Reproduce exactly the lines below from the one containing "Dba o odpowiednie" through the one containing "oraz zależności między", including both, and nothing else.

◇ ◇ ◇

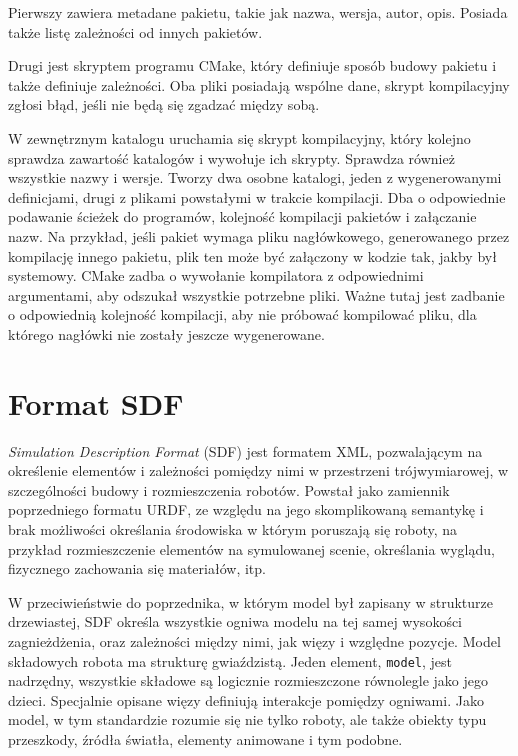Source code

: 		Pierwszy zawiera metadane pakietu, takie jak nazwa, wersja, autor, opis.
		Posiada także listę zależności od innych pakietów.
		
		Drugi jest skryptem programu CMake, który definiuje sposób budowy pakietu i także definiuje zależności.
		Oba pliki posiadają wspólne dane, skrypt kompilacyjny zgłosi błąd, jeśli nie będą się zgadzać między sobą.
		
		W zewnętrznym katalogu uruchamia się skrypt kompilacyjny, który kolejno sprawdza zawartość katalogów i wywołuje ich skrypty.
		Sprawdza również wszystkie nazwy i wersje. Tworzy dwa osobne katalogi, jeden z wygenerowanymi definicjami, drugi z plikami powstałymi w trakcie kompilacji.
		Dba o odpowiednie podawanie ścieżek do programów, kolejność kompilacji pakietów i załączanie nazw.
		Na przykład, jeśli pakiet wymaga pliku nagłówkowego, generowanego przez kompilację innego pakietu, plik ten może być załączony w kodzie tak, jakby był systemowy.
		CMake zadba o wywołanie kompilatora z odpowiednimi argumentami, aby odszukał wszystkie potrzebne pliki.
		Ważne tutaj jest zadbanie o odpowiednią kolejność kompilacji, aby nie próbować kompilować pliku, dla którego nagłówki nie zostały jeszcze wygenerowane.

\section{Format SDF}
	\label{sec:sdf}
	\emph{Simulation Description Format} (SDF) \cite{sdf_website} jest formatem XML, pozwalającym na określenie elementów i zależności pomiędzy nimi w przestrzeni trójwymiarowej, 
	w szczególności budowy i rozmieszczenia robotów.
	Powstał jako zamiennik poprzedniego formatu URDF, ze względu na jego skomplikowaną semantykę i brak możliwości określania środowiska w którym poruszają się roboty,
	na przykład rozmieszczenie elementów na symulowanej scenie, określania wyglądu, fizycznego zachowania się materiałów, itp.

	W przeciwieństwie do poprzednika, w którym model był zapisany w strukturze drzewiastej, SDF określa wszystkie ogniwa modelu na tej samej wysokości zagnieżdżenia, 
	oraz zależności między nimi, jak więzy i względne pozycje.
	Model składowych robota ma strukturę gwiaździstą. Jeden element, \texttt{model}, jest nadrzędny, wszystkie składowe są logicznie rozmieszczone równolegle jako jego dzieci.
	Specjalnie opisane więzy definiują interakcje pomiędzy ogniwami.
	Jako model, w tym standardzie rozumie się nie tylko roboty, ale także obiekty typu przeszkody, źródła światła, elementy animowane i tym podobne.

◇ ◇ ◇

» **RESPONSE BOX**
		Dba o odpowiednie podawanie ścieżek do programów, kolejność kompilacji pakietów i załączanie nazw.
		Na przykład, jeśli pakiet wymaga pliku nagłówkowego, generowanego przez kompilację innego pakietu, plik ten może być załączony w kodzie tak, jakby był systemowy.
		CMake zadba o wywołanie kompilatora z odpowiednimi argumentami, aby odszukał wszystkie potrzebne pliki.
		Ważne tutaj jest zadbanie o odpowiednią kolejność kompilacji, aby nie próbować kompilować pliku, dla którego nagłówki nie zostały jeszcze wygenerowane.

\section{Format SDF}
	\label{sec:sdf}
	\emph{Simulation Description Format} (SDF) \cite{sdf_website} jest formatem XML, pozwalającym na określenie elementów i zależności pomiędzy nimi w przestrzeni trójwymiarowej, 
	w szczególności budowy i rozmieszczenia robotów.
	Powstał jako zamiennik poprzedniego formatu URDF, ze względu na jego skomplikowaną semantykę i brak możliwości określania środowiska w którym poruszają się roboty,
	na przykład rozmieszczenie elementów na symulowanej scenie, określania wyglądu, fizycznego zachowania się materiałów, itp.

	W przeciwieństwie do poprzednika, w którym model był zapisany w strukturze drzewiastej, SDF określa wszystkie ogniwa modelu na tej samej wysokości zagnieżdżenia, 
	oraz zależności między nimi, jak więzy i względne pozycje.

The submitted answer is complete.